Something to Protect: Securing Acrobat Publishing

Emedia Professional, Dec, 1998 by Robert J. Boeri, Martin Hensel

In retrospect, even as we ignored it, today's security problem was inevitable. The plummeting prices of CD recorders and recordable media reduced them to departmental commodities. Adobe Acrobat made producing electronic documents almost trivial. Furthermore, at the same time, Adobe dropped the licensing cost of developing Acrobat full-text indexes from roughly $600 per title to zero, including Acrobat in a sub-$200 bundle with Verity's indexing software. Producing hundreds--even thousands--of corporate titles, full-text searchable, on a CD-R, then sending the master for replication, became routine. Then with Acrobat 3.0, Adobe added a feature: making minor textual changes in what had previously been read-only PDF documents. Suddenly it dawned on corporate publishers: "We've just provided our corporate knowledge assets to anyone who has the opportunity to duplicate our CD-ROM. And we're now exposed to hostile changes in PDF documents that we do publish."

The benefits of Acrobat electronic publishing had become too persuasive to resist, while the costs of losing control of electronic document assets threatened to destroy corporate competitive advantage. But how to preserve the former while defending against the latter?

BUILDING ON PDF SECURITY

For security, most corporations looked first to the native capabilities of Acrobat itself. After all, Adobe provided an encrypted solution for free, the RC4 security method from RSA Corporation. This solution provided password-protection for each PDF file, and allowed authors to prevent end-users from printing PDF files, changing PDF content, or even selecting text or graphics.

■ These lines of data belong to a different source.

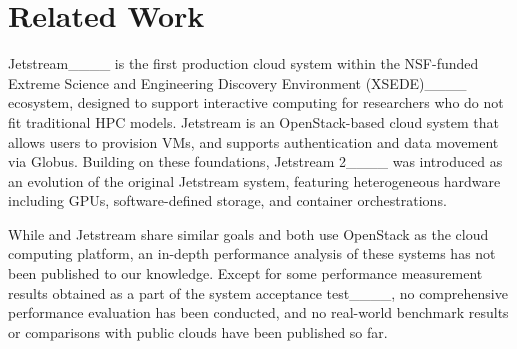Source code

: \section{Related Work}
Jetstream____ is the first production cloud system within the NSF-funded Extreme
Science and Engineering Discovery Environment (XSEDE)____ ecosystem, designed to
support interactive computing for researchers who do not fit traditional HPC models. Jetstream is an
OpenStack-based cloud system that allows users to provision VMs, and supports authentication and
data movement via Globus. Building on these foundations, Jetstream 2____ was
introduced as an evolution of the original Jetstream system, featuring heterogeneous hardware
including GPUs, software-defined storage, and container orchestrations.

While \mdx{} and Jetstream share similar goals and both use OpenStack as the cloud computing
platform, an in-depth performance analysis of these systems has not been published to our knowledge.
Except for some performance measurement results obtained as a part of the system acceptance
test____, no comprehensive performance evaluation has been conducted, and no
real-world benchmark results or comparisons with public clouds have been published so far.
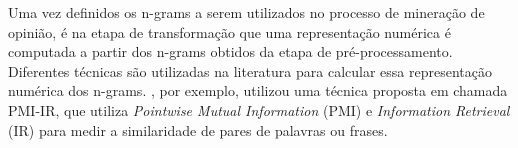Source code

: \documentclass[template.tex]{subfiles}
\begin{document}
%


%
%
%
%
%
%
%
%

Uma vez definidos os n-grams a serem utilizados no processo de mineração de opinião, é na etapa de transformação que uma representação numérica é computada a partir dos n-grams obtidos da etapa de pré-processamento. Diferentes técnicas são utilizadas na literatura para calcular essa representação numérica dos n-grams. , por exemplo, utilizou uma técnica proposta em  chamada PMI-IR, que utiliza \textit{Pointwise Mutual Information} (PMI) e \textit{Information Retrieval} (IR) para medir a similaridade de pares de palavras ou frases. 
\end{document}
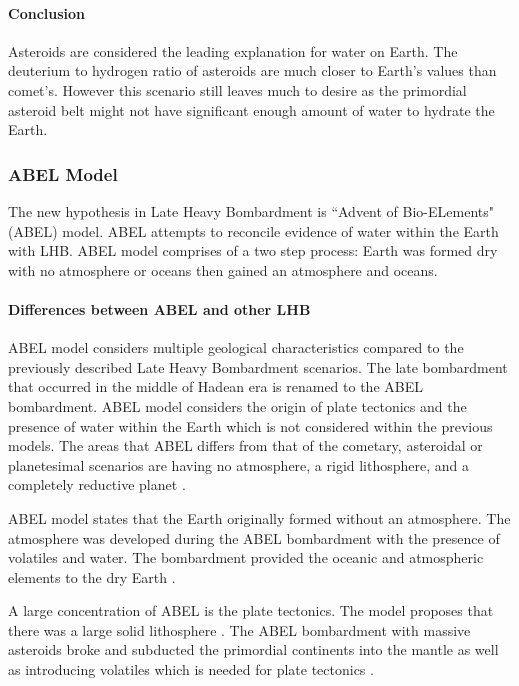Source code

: \paragraph{Conclusion}
Asteroids are considered the leading explanation for water on Earth. 
The deuterium to hydrogen ratio of asteroids are much closer to Earth's values than comet's. 
However this scenario still leaves much to desire as the primordial asteroid belt might not have significant enough amount of water to hydrate the Earth.

\subsubsection{ABEL Model}
The new hypothesis in Late Heavy Bombardment is ``Advent of Bio-ELements" (ABEL) model\cite{ABEL_1}. 
ABEL attempts to reconcile evidence of water within the Earth with LHB. ABEL model comprises of a two step process: Earth was formed dry with no atmosphere or oceans then gained an atmosphere and oceans. 

\newpage
\paragraph{Differences between ABEL and other LHB}
ABEL model considers multiple geological characteristics compared to the previously described Late Heavy Bombardment scenarios. 
The late bombardment that occurred in the middle of Hadean era is renamed to the ABEL bombardment.
ABEL model considers the origin of plate tectonics and the presence of water within the Earth which is not considered within the previous models. 
The areas that ABEL differs from that of the cometary, asteroidal or planetesimal scenarios are having no atmosphere, a rigid lithosphere, and a completely reductive planet \cite{ABEL_1}.

ABEL model states that the Earth originally formed without an atmosphere. The atmosphere was developed during the ABEL bombardment with the presence of volatiles and water. The bombardment provided the oceanic and atmospheric elements to the dry Earth \cite{ABEL_2}.

A large concentration of ABEL is the plate tectonics. The model proposes that there was a large solid lithosphere \cite{ABEL_2}. The ABEL bombardment with massive asteroids broke and subducted the primordial continents into the mantle as well as  introducing volatiles which is needed for plate tectonics \cite{ABEL_3}.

Although this solution works, it's hardly feasible. First, nobody releases software with only one license number. A single key for all locks is no protection at all. Second, if you publish not one, but hundreds of PDF files, you can't expect users to remember different passwords for each document. Acrobat's built-in security is useful for securing only single files, personal protection akin to that found in word processing documents.

By making Acrobat PDF specifications publicly available, Adobe cultivated the growth of third-party vendors willing to develop plug-ins or extensions to the core Acrobat product. Security solutions have been slow in coming, but are now beginning to emerge. None of these solutions is foolproof, but all provide a measure of protection from wanton theft or alteration of corporate documents. Still, tighter security usually means higher cost and usability barriers, and no solution is perfect.

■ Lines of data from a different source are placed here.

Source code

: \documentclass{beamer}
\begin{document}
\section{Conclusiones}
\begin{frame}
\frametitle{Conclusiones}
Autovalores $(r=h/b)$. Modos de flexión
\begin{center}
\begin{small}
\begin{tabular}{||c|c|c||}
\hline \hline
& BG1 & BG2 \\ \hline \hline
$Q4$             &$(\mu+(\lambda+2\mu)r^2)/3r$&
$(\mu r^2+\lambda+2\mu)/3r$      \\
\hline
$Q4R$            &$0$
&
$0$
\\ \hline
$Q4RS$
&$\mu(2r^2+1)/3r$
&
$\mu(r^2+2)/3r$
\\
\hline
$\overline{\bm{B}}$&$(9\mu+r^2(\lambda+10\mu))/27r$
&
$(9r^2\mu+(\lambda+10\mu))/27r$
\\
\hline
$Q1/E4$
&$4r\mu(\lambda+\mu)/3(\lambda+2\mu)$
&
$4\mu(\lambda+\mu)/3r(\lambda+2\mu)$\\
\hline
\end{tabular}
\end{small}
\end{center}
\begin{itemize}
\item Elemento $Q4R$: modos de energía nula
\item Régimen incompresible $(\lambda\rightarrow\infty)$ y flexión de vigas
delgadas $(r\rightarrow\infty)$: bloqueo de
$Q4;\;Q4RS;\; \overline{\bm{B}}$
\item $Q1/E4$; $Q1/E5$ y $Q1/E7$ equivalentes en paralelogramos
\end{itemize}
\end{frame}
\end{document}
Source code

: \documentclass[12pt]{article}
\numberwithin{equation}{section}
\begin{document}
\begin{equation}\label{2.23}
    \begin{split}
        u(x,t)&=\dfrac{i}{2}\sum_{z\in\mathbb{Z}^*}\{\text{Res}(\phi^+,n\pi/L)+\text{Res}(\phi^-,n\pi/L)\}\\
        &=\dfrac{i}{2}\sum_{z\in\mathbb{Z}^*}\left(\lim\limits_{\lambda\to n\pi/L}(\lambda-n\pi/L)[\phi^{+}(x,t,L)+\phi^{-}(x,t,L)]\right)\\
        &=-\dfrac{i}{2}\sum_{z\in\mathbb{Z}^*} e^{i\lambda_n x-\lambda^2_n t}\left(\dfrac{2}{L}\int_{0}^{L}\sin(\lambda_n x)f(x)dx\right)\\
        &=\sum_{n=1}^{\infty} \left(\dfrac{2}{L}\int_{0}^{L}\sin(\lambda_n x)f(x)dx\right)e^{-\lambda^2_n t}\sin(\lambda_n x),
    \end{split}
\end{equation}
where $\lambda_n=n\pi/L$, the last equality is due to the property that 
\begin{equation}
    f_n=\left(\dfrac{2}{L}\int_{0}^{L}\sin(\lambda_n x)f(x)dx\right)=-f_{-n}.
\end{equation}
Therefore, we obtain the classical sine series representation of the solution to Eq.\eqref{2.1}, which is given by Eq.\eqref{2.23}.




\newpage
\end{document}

Two recent security solution providers demonstrate the state of the emerging PDF document security art. Ambia Corporation (http://www.ambia.com) offers Signet, a security tool originally developed for publishers of small, periodic, collections of encrypted PDF files distributed to Windows users via an installer. Early versions let publishers develop one or more encryption specifications, each specifying a list of protections applying to discrete collections of PDF files. Typical protections included a range of dates between which collections could be opened, the number of times any document could be opened, and a collection-wide "product password" that a user had to supply during each session. Copy protection was easily bypassed by copying a CD-ROM and revealing the password.

Under the original Signet model, if you wanted to develop collections containing more than a few Acrobat files, the installation process took far too long. If your content was Web/CD hybrid or Web-only, the solution didn't apply. And if your target platforms included UNIX or Mac, you got no help since Signet was Windows-only. The latest version supports much larger collections, but remains a non-Web, Windows-only solution.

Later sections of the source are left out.